For magneto-dielectric measurements, silver paste was used as electrodes to constitute a parallel plate capacitor. The impedance was measured thanks to an impedance meter Agilent E4980A operating in the frequency range f = 1 kHz to 500 kHz with the applied AC electric field E perpendicular to the plaquette. Using an RC parallel circuit model, the real and imaginary parts of the sample (relative) permittivity (dielectric constant) ε_r was deduced from the following formula: \(C={\varepsilon }_{0}{\varepsilon }_{{\rm{r}}}^{{\prime} }S/d\) and \(1/R\omega ={\varepsilon }_{0}{\varepsilon }_{{\rm{r}}}^{{\prime\prime} }S/d\) where S is the plaquette surface, d its thickness, ε₀ is the vacuum permittivity. Neglecting the magneto-striction and dilatation effects^24,25, the temperature and magnetic field dependence of C and R are directly related to those of the permittivity \(\Delta C/C\,\approx\, \Delta {\varepsilon }_{{\rm{r}}}^{{\prime} }/{\varepsilon }_{{\rm{r}}}^{{\prime} }\) and \(\Delta R/R\approx -\Delta {\varepsilon }_{{\rm{r}}}^{{\prime\prime} }/{\varepsilon }_{{\rm{r}}}^{{\prime\prime} }\). A custom horizontal split-ring superconducting magnet allows to apply magnetic fields μ₀H up to 4 T in different orientations with respect to the sample capacitor. Measurements with E ∥ H and E ⊥ H were performed in the temperature range 2.5–300 K. To ensure a good comparison with the spin ice phase diagram of Ho₂Ti₂O₇, corrections for demagnetization fields were applied for the Ho₂Ti₂O₇ plaquettes using a demagnetization coefficient of 0.9 for E ∥H and 0.05 for E⊥H.

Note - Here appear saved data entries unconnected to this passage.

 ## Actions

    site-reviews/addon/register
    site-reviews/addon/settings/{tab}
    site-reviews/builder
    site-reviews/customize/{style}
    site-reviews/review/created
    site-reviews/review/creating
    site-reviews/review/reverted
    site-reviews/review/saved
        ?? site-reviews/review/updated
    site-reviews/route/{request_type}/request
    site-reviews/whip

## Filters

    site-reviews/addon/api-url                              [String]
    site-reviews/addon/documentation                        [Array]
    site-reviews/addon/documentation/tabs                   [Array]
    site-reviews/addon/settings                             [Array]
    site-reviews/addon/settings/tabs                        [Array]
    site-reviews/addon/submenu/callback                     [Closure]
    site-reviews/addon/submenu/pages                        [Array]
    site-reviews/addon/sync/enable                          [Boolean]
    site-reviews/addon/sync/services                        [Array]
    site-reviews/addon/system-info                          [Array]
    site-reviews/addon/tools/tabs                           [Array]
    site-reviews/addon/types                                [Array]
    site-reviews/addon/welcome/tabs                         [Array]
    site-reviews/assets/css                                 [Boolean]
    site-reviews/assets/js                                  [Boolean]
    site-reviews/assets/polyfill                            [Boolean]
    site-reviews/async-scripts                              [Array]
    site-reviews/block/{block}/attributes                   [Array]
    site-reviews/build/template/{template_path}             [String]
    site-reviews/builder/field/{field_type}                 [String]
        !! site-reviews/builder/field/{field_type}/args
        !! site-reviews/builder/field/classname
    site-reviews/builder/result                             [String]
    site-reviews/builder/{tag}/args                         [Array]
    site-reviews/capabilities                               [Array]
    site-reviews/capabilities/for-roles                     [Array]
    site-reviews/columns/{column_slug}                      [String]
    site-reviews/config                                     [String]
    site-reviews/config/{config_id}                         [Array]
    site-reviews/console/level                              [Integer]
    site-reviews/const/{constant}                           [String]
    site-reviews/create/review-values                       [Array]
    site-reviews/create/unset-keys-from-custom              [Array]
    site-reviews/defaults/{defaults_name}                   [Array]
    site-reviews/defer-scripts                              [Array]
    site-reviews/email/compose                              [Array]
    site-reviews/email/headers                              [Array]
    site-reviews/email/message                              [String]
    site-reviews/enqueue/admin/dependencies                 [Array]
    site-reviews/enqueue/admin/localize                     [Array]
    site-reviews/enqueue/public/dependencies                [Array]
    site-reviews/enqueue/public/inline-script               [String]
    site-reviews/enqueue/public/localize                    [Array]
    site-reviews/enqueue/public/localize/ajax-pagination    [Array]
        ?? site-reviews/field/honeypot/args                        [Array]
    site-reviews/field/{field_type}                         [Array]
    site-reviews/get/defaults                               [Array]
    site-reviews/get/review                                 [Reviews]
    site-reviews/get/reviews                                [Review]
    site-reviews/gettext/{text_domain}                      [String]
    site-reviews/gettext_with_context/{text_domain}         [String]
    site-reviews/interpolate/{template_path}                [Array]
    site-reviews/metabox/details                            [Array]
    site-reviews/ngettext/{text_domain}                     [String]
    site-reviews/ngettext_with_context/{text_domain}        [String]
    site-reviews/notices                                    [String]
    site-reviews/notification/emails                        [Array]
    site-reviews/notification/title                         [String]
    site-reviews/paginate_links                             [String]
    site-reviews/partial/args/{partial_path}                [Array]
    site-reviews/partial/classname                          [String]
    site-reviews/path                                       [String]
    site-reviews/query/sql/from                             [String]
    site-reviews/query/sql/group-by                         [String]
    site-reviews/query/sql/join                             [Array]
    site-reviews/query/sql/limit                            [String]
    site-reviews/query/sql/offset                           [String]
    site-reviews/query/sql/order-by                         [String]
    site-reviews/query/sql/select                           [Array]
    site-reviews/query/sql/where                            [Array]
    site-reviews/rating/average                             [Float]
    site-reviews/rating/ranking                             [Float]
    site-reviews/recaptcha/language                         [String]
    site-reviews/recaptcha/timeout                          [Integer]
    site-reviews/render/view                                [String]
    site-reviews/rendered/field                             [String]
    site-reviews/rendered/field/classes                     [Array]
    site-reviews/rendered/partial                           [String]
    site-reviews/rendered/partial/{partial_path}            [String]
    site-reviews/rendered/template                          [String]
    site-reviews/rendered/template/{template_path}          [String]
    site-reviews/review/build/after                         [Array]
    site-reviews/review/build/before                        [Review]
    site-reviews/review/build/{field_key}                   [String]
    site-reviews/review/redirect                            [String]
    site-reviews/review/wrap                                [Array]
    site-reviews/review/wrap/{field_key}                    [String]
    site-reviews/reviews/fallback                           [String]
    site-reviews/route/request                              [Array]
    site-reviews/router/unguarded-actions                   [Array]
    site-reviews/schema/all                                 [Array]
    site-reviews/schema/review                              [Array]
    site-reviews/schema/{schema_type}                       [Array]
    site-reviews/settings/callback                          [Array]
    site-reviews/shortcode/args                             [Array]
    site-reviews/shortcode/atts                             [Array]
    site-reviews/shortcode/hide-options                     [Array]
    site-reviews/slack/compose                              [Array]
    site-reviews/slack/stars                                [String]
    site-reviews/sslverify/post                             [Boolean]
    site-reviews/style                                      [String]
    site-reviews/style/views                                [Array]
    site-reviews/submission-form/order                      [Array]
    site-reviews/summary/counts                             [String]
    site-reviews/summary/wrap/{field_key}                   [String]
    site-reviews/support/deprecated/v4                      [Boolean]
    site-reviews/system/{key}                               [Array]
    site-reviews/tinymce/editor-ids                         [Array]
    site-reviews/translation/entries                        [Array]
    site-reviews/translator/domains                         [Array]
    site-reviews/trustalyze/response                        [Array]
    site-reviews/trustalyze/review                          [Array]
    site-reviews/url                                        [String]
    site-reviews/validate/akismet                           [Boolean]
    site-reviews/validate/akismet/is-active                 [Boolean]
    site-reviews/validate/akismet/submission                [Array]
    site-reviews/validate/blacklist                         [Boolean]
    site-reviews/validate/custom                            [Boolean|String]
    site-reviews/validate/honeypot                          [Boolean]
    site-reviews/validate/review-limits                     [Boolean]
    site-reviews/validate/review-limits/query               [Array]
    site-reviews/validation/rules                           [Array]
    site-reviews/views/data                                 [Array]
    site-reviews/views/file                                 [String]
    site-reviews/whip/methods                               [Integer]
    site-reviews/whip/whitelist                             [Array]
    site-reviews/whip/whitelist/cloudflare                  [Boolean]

Pyroelectric measurements were performed on the same capacitor-like samples using a femto-electrometer Keithley 6517B. The samples were cooled down to 2 K with an electric bias of 200 V. At 2 K, the electric bias was removed and the temperature stabilized for 30 min to ensure evacuation of the charges accumulated on the electrodes. The sample was then heated at a constant rate of \(4\,{\rm{K}}\cdot{\min }^{-1}\) and the pyroelectric current was measured as a function of time and then converted as a function of temperature. The polarization was obtained by integrating the pyroelectric current using a reference at high temperature.

The magnetization and permittivity curves have been calculated through Monte Carlo simulations, combining a single spin-flip Metropolis update with a loop algorithm³⁸, on 16 × L³ lattice sites with L = 8 and periodic boundary conditions. The Hamiltonian includes an effective first neighbor ferromagnetic interaction J = 1.8 K between Ising spins, and a Zeeman contribution accounting for the applied magnetic field. The dielectric susceptibility was computed over 10⁵ steps by evaluating the fluctuations of the electrical polarization following Khomskii’s model: an electric dipole was associated with each tetrahedron with a 3-in 1-out and 3-out 1-in configuration, the dipole being oriented from the center of the tetrahedron to the spin with a different orientation from the other three¹. The associated permittivity was then derived from the susceptibility. The calculated magnetization curves were normalized to the measurements using a magnetic moment of 9.55 μ_B for the Ho³⁺ ion (see Fig. 1c).